Was ist Ihr beruflicher und akademischer Hintergrund? Was haben Sie vor Ihrer akademischen Laufbahn getan?


“Ich wurde in eine nicht praktizierende Familie hineingeboren und wuchs in einem Pariser Viertel mit hohem Migrantenanteil auf. Ich war also nicht dazu prädestiniert, die Academia Christiana zu gründen. Ich konvertierte im Alter von zehn Jahren zum Katholizismus, entfernte mich von ihm und kehrte nach einer etwas unruhigen Jugendzeit zur Kirche zurück. Als Zwanzigjähriger trat ich in das Priesterseminar der Petrusbruderschaft ein, das ich nach zwei Jahren verließ, um in Paris mein Philosophiestudium fortzusetzen. Heute, mit 32 Jahren, bin ich Vater von drei Kindern und unterrichte Französisch und Philosophie an einer Schule in der Normandie.”

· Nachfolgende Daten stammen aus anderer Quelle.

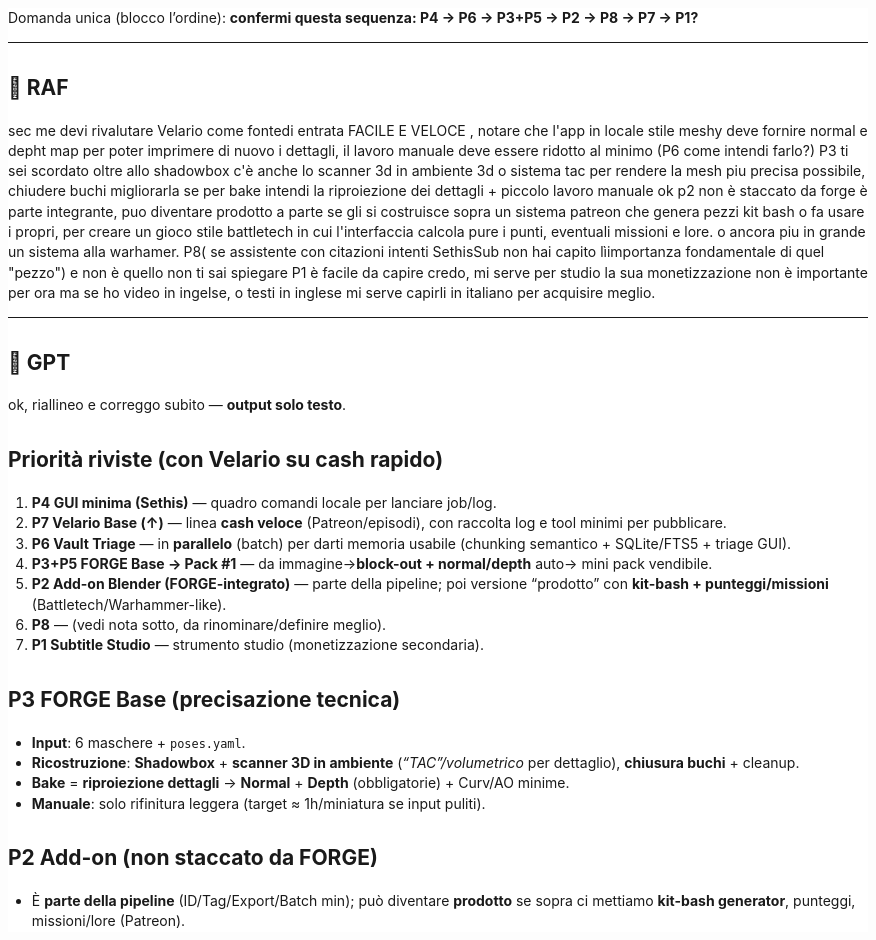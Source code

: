 Domanda unica (blocco l’ordine): **confermi questa sequenza: P4 → P6 → P3+P5 → P2 → P8 → P7 → P1?**

---

## 👤 **RAF**

sec me devi rivalutare Velario come fontedi entrata FACILE E VELOCE , notare che l'app in locale stile meshy deve fornire normal e depht map per poter imprimere di nuovo i dettagli, il lavoro manuale deve essere ridotto al minimo (P6 come intendi farlo?)
P3 ti sei scordato oltre allo shadowbox c'è anche lo scanner 3d in ambiente 3d o sistema tac per rendere la mesh piu precisa possibile, chiudere buchi migliorarla se per bake intendi la riproiezione dei dettagli + piccolo lavoro manuale ok 
p2 non è staccato da forge è parte integrante, puo diventare prodotto a parte se gli si costruisce sopra un sistema patreon che genera pezzi kit bash o fa usare i propri, per creare un gioco stile battletech in cui l'interfaccia calcola pure i punti, eventuali missioni e lore. o ancora piu in grande un sistema alla warhamer.
P8( se assistente con citazioni intenti SethisSub non hai capito lìimportanza fondamentale di quel "pezzo") e non è quello non ti sai spiegare
P1 è facile da capire credo, mi serve per studio la sua monetizzazione non è importante per ora ma se ho video in ingelse, o testi in inglese mi serve capirli in italiano per acquisire meglio.

---

## 🤖 **GPT**

ok, riallineo e correggo subito — **output solo testo**.

## Priorità riviste (con Velario su cash rapido)
1) **P4 GUI minima (Sethis)** — quadro comandi locale per lanciare job/log.  
2) **P7 Velario Base (↑)** — linea **cash veloce** (Patreon/episodi), con raccolta log e tool minimi per pubblicare.  
3) **P6 Vault Triage** — in **parallelo** (batch) per darti memoria usabile (chunking semantico + SQLite/FTS5 + triage GUI).  
4) **P3+P5 FORGE Base → Pack #1** — da immagine→**block-out + normal/depth** auto→ mini pack vendibile.  
5) **P2 Add-on Blender (FORGE-integrato)** — parte della pipeline; poi versione “prodotto” con **kit-bash + punteggi/missioni** (Battletech/Warhammer-like).  
6) **P8** — (vedi nota sotto, da rinominare/definire meglio).  
7) **P1 Subtitle Studio** — strumento studio (monetizzazione secondaria).

## P3 FORGE Base (precisazione tecnica)
- **Input**: 6 maschere + `poses.yaml`.  
- **Ricostruzione**: **Shadowbox** + **scanner 3D in ambiente** (*“TAC”/volumetrico* per dettaglio), **chiusura buchi** + cleanup.  
- **Bake** = **riproiezione dettagli** → **Normal** + **Depth** (obbligatorie) + Curv/AO minime.  
- **Manuale**: solo rifinitura leggera (target ≈ 1h/miniatura se input puliti).

## P2 Add-on (non staccato da FORGE)
- È **parte della pipeline** (ID/Tag/Export/Batch min); può diventare **prodotto** se sopra ci mettiamo **kit-bash generator**, punteggi, missioni/lore (Patreon).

Im gesamten Westen scheint es zwei auffällige und widersprüchliche Tendenzen zu geben: einen aggressiven Atheismus, der versucht, alle Spuren des religiösen Glaubens aus dem öffentlichen Raum zu entfernen, und andererseits ein Wiederaufleben des religiösen Glaubens und des Interesses an der Tradition unter jungen Menschen. Wie erklären Sie sich das?


“Die Aggressivität der heutigen Ideologien lässt diese beinahe als eine Religion erscheinen. Daher würde ich sagen, dass der religiöse Sinn nicht völlig verschwunden ist, sondern sich eher gewandelt hat. An die Stelle des wahren Gottes sind neue Götzen getreten: Gesundheit, Umwelt, Konsum – und die Medien und Richter verkörpern den neuen Klerus.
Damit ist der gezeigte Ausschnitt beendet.